Work instruction. In the listing beneath this line, copy exactly the lines starting with the one containing "Nuskaitymas duomenų: *0.0325428 s*. <br/>" and going on through the one containing "<p>Šioje versijoje nenaudojami".

Data supplied.
______
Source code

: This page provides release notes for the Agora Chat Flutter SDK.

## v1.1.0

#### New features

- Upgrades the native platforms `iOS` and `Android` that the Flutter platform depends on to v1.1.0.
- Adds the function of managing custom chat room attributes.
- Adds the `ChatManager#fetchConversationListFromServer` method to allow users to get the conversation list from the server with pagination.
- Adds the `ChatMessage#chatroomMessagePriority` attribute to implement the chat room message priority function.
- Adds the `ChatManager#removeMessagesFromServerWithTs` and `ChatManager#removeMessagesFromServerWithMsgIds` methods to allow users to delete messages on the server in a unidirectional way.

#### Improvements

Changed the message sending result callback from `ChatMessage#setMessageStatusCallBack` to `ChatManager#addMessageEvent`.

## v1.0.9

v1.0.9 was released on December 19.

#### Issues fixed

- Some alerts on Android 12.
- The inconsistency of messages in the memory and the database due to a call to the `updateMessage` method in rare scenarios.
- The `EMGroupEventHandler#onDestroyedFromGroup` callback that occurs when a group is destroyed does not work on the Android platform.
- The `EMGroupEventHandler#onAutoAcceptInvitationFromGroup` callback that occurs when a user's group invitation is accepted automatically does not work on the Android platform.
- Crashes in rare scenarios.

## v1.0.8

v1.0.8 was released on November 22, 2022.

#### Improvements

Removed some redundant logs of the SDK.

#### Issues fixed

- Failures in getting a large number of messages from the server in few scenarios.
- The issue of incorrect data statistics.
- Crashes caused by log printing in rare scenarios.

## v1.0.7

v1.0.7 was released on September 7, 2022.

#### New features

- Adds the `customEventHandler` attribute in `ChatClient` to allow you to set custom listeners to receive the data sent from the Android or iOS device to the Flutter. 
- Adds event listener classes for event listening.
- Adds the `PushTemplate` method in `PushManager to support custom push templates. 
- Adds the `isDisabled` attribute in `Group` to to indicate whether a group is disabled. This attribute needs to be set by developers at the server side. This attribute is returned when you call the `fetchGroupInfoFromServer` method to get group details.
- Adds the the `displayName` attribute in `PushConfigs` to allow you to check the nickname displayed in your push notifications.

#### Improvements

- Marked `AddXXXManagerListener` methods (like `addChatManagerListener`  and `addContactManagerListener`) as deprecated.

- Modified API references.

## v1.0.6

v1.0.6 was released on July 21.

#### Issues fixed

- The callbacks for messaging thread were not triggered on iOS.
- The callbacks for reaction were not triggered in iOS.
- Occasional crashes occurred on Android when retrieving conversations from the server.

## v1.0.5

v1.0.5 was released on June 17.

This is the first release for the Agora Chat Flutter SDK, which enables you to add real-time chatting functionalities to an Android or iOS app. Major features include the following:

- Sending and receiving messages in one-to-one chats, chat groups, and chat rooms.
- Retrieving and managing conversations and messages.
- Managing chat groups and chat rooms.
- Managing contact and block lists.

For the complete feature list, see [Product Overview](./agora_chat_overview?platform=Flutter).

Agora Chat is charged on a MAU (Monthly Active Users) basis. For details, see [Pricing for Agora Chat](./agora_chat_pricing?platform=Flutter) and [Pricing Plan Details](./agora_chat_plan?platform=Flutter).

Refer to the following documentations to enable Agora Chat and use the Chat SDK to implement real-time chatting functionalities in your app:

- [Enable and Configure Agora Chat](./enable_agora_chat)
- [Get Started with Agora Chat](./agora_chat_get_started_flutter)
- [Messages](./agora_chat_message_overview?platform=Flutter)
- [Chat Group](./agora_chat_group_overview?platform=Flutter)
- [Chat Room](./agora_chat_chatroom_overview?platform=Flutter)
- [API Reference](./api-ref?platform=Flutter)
______
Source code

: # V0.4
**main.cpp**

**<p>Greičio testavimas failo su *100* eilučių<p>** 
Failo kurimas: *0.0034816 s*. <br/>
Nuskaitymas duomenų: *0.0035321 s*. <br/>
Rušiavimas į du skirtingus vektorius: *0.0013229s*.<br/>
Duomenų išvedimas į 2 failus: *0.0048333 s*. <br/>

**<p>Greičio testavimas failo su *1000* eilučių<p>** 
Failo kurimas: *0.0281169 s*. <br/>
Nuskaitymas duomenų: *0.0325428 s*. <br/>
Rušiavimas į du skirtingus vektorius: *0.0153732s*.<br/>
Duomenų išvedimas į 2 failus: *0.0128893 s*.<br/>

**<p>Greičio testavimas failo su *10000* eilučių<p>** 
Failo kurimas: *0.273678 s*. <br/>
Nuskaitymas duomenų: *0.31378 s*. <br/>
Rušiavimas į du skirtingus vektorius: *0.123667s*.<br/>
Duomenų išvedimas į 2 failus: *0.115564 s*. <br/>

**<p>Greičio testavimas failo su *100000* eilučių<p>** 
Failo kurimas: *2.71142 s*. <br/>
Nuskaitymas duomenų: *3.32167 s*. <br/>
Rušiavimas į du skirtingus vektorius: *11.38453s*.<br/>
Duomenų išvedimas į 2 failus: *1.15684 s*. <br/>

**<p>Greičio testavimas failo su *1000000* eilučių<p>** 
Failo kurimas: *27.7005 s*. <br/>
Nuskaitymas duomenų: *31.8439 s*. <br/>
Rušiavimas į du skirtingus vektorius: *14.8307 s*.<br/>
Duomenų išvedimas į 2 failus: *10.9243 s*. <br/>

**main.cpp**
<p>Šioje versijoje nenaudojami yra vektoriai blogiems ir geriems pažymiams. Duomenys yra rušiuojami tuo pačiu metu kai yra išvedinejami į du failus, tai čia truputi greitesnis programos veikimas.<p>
______
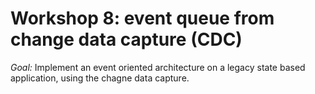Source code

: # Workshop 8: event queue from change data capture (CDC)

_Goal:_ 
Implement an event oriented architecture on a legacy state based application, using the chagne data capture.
______
Response to this task.
Nuskaitymas duomenų: *0.0325428 s*. <br/>
Rušiavimas į du skirtingus vektorius: *0.0153732s*.<br/>
Duomenų išvedimas į 2 failus: *0.0128893 s*.<br/>

**<p>Greičio testavimas failo su *10000* eilučių<p>** 
Failo kurimas: *0.273678 s*. <br/>
Nuskaitymas duomenų: *0.31378 s*. <br/>
Rušiavimas į du skirtingus vektorius: *0.123667s*.<br/>
Duomenų išvedimas į 2 failus: *0.115564 s*. <br/>

**<p>Greičio testavimas failo su *100000* eilučių<p>** 
Failo kurimas: *2.71142 s*. <br/>
Nuskaitymas duomenų: *3.32167 s*. <br/>
Rušiavimas į du skirtingus vektorius: *11.38453s*.<br/>
Duomenų išvedimas į 2 failus: *1.15684 s*. <br/>

**<p>Greičio testavimas failo su *1000000* eilučių<p>** 
Failo kurimas: *27.7005 s*. <br/>
Nuskaitymas duomenų: *31.8439 s*. <br/>
Rušiavimas į du skirtingus vektorius: *14.8307 s*.<br/>
Duomenų išvedimas į 2 failus: *10.9243 s*. <br/>

**main.cpp**
<p>Šioje versijoje nenaudojami yra vektoriai blogiems ir geriems pažymiams. Duomenys yra rušiuojami tuo pačiu metu kai yra išvedinejami į du failus, tai čia truputi greitesnis programos veikimas.<p>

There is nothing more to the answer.